* [Problem statement]: Each line holding the string "mbox" is to be copied from the data.
##### Material shown #####
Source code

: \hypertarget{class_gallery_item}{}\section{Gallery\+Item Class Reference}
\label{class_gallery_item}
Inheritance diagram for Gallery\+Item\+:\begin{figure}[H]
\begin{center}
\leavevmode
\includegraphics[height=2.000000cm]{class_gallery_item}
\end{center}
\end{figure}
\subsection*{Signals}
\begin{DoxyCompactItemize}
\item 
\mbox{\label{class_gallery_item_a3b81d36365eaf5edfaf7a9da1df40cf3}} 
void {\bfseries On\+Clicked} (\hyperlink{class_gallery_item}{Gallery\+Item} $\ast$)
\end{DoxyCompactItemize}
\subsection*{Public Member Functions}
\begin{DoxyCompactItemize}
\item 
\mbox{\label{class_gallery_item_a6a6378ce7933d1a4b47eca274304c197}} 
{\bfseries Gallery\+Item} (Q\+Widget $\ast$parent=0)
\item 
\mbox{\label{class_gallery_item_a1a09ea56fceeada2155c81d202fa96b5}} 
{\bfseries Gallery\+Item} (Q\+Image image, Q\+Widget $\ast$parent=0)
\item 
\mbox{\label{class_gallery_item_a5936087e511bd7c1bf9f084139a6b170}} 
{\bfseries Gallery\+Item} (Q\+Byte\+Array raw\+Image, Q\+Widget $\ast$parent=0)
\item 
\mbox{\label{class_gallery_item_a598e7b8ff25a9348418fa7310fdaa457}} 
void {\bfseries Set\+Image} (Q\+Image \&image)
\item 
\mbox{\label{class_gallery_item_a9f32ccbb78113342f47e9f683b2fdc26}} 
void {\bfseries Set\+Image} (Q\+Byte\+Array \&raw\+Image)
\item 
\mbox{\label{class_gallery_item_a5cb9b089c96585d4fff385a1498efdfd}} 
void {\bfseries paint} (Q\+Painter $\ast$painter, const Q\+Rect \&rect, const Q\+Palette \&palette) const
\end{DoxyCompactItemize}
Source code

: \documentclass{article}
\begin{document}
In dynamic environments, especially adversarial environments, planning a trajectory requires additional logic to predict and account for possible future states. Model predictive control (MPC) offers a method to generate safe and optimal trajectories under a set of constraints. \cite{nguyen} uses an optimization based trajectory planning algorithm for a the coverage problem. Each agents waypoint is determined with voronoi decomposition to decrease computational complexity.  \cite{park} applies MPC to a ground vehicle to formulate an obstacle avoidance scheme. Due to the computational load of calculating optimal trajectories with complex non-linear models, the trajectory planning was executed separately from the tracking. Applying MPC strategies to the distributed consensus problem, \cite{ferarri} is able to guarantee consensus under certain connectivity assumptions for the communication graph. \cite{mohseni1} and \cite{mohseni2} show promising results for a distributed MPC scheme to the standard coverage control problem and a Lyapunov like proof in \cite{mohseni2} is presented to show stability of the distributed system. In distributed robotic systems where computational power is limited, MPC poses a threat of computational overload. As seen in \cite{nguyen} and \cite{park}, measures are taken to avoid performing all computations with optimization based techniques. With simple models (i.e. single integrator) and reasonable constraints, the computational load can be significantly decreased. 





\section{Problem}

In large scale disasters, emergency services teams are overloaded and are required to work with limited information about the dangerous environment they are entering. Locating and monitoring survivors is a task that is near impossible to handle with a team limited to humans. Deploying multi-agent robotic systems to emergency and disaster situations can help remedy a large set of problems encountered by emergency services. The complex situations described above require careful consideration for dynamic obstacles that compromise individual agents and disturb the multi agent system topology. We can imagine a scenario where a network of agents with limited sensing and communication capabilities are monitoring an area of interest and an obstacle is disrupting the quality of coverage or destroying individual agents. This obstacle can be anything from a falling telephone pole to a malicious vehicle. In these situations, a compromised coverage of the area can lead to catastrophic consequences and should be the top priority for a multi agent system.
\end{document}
#####
* [Task response]:
\mbox{\label{class_gallery_item_a3b81d36365eaf5edfaf7a9da1df40cf3}} 
\mbox{\label{class_gallery_item_a6a6378ce7933d1a4b47eca274304c197}} 
\mbox{\label{class_gallery_item_a1a09ea56fceeada2155c81d202fa96b5}} 
\mbox{\label{class_gallery_item_a5936087e511bd7c1bf9f084139a6b170}} 
\mbox{\label{class_gallery_item_a598e7b8ff25a9348418fa7310fdaa457}} 
\mbox{\label{class_gallery_item_a9f32ccbb78113342f47e9f683b2fdc26}} 
\mbox{\label{class_gallery_item_a5cb9b089c96585d4fff385a1498efdfd}} 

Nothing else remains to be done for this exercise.